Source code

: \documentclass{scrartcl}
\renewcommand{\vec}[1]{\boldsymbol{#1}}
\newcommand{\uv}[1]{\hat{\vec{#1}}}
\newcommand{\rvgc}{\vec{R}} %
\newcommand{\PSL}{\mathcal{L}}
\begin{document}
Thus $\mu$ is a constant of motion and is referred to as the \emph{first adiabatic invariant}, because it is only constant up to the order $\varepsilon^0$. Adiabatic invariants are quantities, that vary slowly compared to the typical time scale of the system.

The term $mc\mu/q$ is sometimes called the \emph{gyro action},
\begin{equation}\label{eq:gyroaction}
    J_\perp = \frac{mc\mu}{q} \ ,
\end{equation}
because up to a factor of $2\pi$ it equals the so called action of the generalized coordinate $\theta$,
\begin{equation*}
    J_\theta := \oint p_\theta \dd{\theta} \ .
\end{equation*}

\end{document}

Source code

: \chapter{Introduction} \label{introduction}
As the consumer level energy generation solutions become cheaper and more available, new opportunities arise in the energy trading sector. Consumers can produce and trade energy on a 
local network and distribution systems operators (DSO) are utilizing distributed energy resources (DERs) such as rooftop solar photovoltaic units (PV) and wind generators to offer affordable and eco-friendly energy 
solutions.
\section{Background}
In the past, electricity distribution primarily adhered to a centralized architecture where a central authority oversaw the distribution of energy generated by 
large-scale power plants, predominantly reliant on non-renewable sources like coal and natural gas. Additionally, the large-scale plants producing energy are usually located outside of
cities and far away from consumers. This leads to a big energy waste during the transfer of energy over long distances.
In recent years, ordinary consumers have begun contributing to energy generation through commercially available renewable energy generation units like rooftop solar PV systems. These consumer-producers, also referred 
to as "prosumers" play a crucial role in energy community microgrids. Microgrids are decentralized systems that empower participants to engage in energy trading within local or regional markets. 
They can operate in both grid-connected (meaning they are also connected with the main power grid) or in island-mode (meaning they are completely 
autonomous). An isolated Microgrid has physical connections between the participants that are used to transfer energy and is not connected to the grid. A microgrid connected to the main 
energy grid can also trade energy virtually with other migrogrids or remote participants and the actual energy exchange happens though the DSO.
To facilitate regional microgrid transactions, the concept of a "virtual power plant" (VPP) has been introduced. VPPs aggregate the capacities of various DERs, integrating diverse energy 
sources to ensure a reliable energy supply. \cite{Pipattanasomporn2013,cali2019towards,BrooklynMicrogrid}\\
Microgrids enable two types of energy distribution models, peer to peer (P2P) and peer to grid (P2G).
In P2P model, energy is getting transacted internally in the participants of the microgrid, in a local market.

---

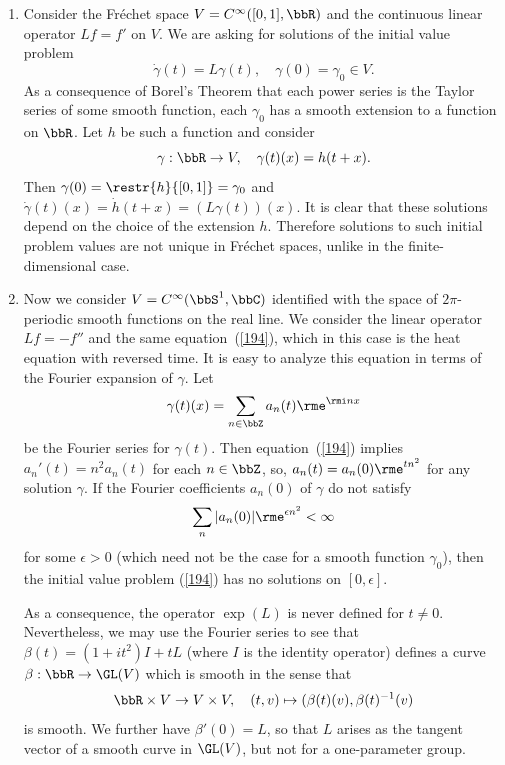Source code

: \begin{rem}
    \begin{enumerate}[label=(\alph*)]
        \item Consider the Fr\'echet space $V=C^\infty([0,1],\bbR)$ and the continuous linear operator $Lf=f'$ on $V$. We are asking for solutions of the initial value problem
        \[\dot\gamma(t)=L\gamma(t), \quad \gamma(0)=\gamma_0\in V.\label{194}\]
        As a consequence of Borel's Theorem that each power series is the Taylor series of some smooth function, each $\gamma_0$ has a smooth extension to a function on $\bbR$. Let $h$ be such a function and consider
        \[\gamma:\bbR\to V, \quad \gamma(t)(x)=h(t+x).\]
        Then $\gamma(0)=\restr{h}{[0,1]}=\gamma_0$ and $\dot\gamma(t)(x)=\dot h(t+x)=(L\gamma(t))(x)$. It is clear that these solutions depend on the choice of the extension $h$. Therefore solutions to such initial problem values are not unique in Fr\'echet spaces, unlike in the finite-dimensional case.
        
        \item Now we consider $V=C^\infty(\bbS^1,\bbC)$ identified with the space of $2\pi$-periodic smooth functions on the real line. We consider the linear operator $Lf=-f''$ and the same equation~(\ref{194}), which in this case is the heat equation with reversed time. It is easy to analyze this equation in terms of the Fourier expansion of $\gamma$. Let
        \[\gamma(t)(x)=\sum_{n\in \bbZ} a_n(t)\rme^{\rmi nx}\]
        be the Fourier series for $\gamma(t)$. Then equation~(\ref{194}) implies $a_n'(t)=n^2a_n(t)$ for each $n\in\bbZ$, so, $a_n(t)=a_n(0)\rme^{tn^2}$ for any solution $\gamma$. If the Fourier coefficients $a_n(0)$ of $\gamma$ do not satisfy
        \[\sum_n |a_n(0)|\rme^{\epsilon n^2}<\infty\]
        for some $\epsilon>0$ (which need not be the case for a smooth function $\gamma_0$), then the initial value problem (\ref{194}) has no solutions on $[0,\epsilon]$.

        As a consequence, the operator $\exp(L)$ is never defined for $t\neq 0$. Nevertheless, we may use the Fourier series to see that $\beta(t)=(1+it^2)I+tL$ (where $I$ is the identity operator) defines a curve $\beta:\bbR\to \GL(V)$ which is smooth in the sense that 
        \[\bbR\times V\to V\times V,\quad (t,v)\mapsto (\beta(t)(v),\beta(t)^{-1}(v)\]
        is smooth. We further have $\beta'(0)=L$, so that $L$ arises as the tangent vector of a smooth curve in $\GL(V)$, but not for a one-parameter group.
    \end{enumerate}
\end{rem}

= Instructions for the task =
Copy every line from the entries that contains the word "each".

= Result below =
        As a consequence of Borel's Theorem that each power series is the Taylor series of some smooth function, each $\gamma_0$ has a smooth extension to a function on $\bbR$. Let $h$ be such a function and consider
        be the Fourier series for $\gamma(t)$. Then equation~(\ref{194}) implies $a_n'(t)=n^2a_n(t)$ for each $n\in\bbZ$, so, $a_n(t)=a_n(0)\rme^{tn^2}$ for any solution $\gamma$. If the Fourier coefficients $a_n(0)$ of $\gamma$ do not satisfy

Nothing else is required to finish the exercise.